[Dataset content — start]

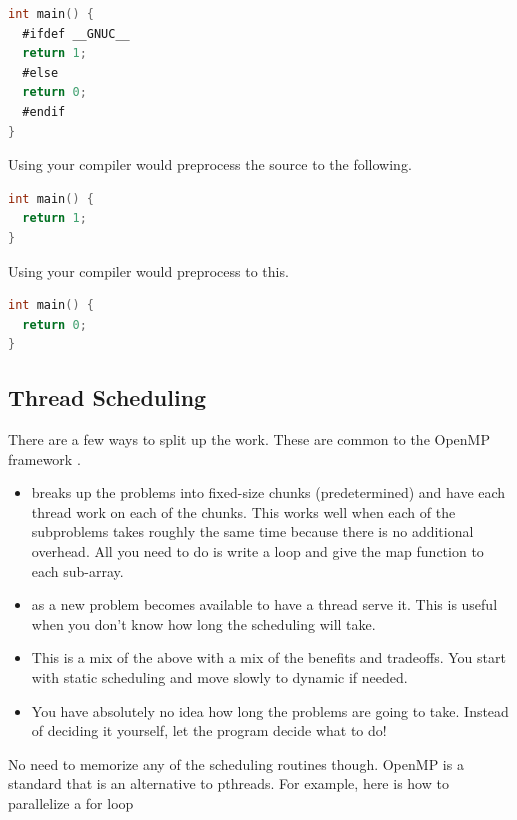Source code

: \begin{lstlisting}[language=C]
int main() {
  #ifdef __GNUC__
  return 1;
  #else
  return 0;
  #endif
}
\end{lstlisting}

Using  your compiler would preprocess the source to the following.

\begin{lstlisting}[language=C]
int main() {
  return 1;
}
\end{lstlisting}

Using  your compiler would preprocess to this.

\begin{lstlisting}[language=C]
int main() {
  return 0;
}
\end{lstlisting}


\subsection{Thread Scheduling}

There are a few ways to split up the work.
These are common to the OpenMP framework \cite{silberschatz2005operating}.

\begin{itemize}
\item {} breaks up the problems into fixed-size chunks (predetermined) and have each thread work on each of the chunks.
  This works well when each of the subproblems takes roughly the same time because there is no additional overhead.
  All you need to do is write a loop and give the map function to each sub-array.
\item {} as a new problem becomes available to have a thread serve it.
  This is useful when you don't know how long the scheduling will take.
\item {} This is a mix of the above with a mix of the benefits and tradeoffs.
  You start with static scheduling and move slowly to dynamic if needed.
\item {} You have absolutely no idea how long the problems are going to take.
  Instead of deciding it yourself, let the program decide what to do!
\end{itemize}

No need to memorize any of the scheduling routines though.
OpenMP is a standard that is an alternative to pthreads.
For example, here is how to parallelize a for loop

[Dataset content — finish]

Exercise:
Above are the records; repeat exactly the lines from the one holding "thread serve it." down to the one holding "You start with", end lines included.

Written response:
\item {} as a new problem becomes available to have a thread serve it.
  This is useful when you don't know how long the scheduling will take.
\item {} This is a mix of the above with a mix of the benefits and tradeoffs.
  You start with static scheduling and move slowly to dynamic if needed.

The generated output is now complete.